_ S’il faut en croire la suite du récit du vieil Antoine J., nos nakraks, obligées de déguerpir du voisinage immédiat de cette bête redoutable connue depuis lors sous le nom de Bête de Staneux, se retirèrent dans le bois de Stockis.
Très désemparées, elles étaient plus sociables et entretinrent d’assez bons rapports avec les quelques familles qui vivaient dans la vallée. Comme condition de cette bonne entente, quatre fois l’an, à dates déterminées et à tour de rôle, les habitants leur faisaient don d’une chevrette. On peut voir encore aujourd’hui le lieu où ils procédaient à leurs agapes.
Une fois le rendez-vous était sur une lande près du nouveau cimetière de Theux, à une autre époque c’était à mi-chemin entre Jevoumont et la carrière qui surplombe la vallée. Cette situation dura de longues années.

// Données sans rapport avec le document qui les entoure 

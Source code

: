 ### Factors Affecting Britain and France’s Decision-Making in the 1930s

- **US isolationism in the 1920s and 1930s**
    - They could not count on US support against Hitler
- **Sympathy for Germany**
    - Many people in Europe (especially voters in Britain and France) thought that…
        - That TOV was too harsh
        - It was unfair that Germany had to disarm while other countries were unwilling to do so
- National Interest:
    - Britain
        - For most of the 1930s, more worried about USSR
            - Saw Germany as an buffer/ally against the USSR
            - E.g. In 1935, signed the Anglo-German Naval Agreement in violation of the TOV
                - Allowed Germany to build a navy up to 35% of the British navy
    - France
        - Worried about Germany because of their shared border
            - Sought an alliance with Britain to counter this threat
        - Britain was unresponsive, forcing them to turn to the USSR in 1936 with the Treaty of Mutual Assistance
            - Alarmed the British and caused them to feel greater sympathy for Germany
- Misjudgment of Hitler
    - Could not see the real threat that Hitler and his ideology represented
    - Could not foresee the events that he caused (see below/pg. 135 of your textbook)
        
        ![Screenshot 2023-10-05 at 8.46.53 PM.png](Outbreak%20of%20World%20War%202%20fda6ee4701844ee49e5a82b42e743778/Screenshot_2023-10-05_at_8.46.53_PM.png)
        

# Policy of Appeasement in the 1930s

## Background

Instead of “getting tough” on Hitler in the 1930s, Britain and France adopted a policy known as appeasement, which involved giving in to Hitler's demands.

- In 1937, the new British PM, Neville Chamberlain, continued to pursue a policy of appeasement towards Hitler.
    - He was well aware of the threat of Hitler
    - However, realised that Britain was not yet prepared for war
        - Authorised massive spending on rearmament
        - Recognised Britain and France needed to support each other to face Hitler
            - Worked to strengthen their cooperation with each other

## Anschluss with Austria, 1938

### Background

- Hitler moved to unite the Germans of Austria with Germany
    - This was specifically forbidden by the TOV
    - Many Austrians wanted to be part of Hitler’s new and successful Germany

Entre temps. le pays de Franchimont commençait à se peupler de plus en plus. Ici et là, les habitants établirent de petites forges, à élever de petits troupeaux de chèvres ajoutèrent une ou deux vaches, Une vie nouvelle s’organisait.
Les jeunes gens, très sédentaires en raison de la difficulté de communication, choisissaient leurs épouses dans leur milieu. C’est pour cette raison que dans nos villages franchimontois, on remarque énormément de familles portant le même nom.
Le progrès s’infiltrant dans nos mœurs, on vit apparaître divers outils en fer et des rouets très primitifs, car nos villageois possédant quelque brebis en
utilisaient la laine qu’ils apprenaient à filer.
Or, un beau jour, il arriva qu’un Theutois étant allé conduire sa chevrette à l’endroit désigné, fut très surpris le lendemain de voir sa bête à la porte de l’étable. C’était la première fois que la chose arrivait. Voici ce qui s’était passé : Quelques jours auparavant, un pèlerin qui se dirigeait vers Stavelot
vint s’arrêter près de la carrière de Jevoumont. Juste au moment où les macrales tenaient leur réunion. A leur vue, le saint homme, médusé, vit de suite de quoi il s’agissait : il étendit le bras, fit un grand signe de croix et nos macrales, poussant un cri lamentable, disparurent pour toujours. Après avoir bien observé la place qu’elles occupaient peu avant, le voyageur se fit une petite couchette de fougères et se reposa. Le matin voulant se rafraîchir il enleva quelques pierres du sol, et aussitôt une petite source d’eau claire apparut. Trempant une poignée d’herbe dans le petit bassin, il en
aspergea copieusement le terrain. L’eau de la source qui maintenant débordait, s’infiltra de nouveau en terre et on entendit un petit bruit cristallin qui se prolongeait et s’éloignait dans la direction de la vallée droit sur Theux.
C’est depuis lors qu’une eau limpide sort d’un talus près de Marché.
Comme cette source était apparue tout de suite après la disparition des macrales, les gens de la contrée s’en servaient dans toutes ses occasions sérieuses.
On l’appelait « lu beni fontaine ». Il y a environ soixante ans. un jardinier appelé Mélotte habitait la demeure en face de la source, depuis on a pris l’habitude de lui donner le nom de “Fontaine Mélotte”.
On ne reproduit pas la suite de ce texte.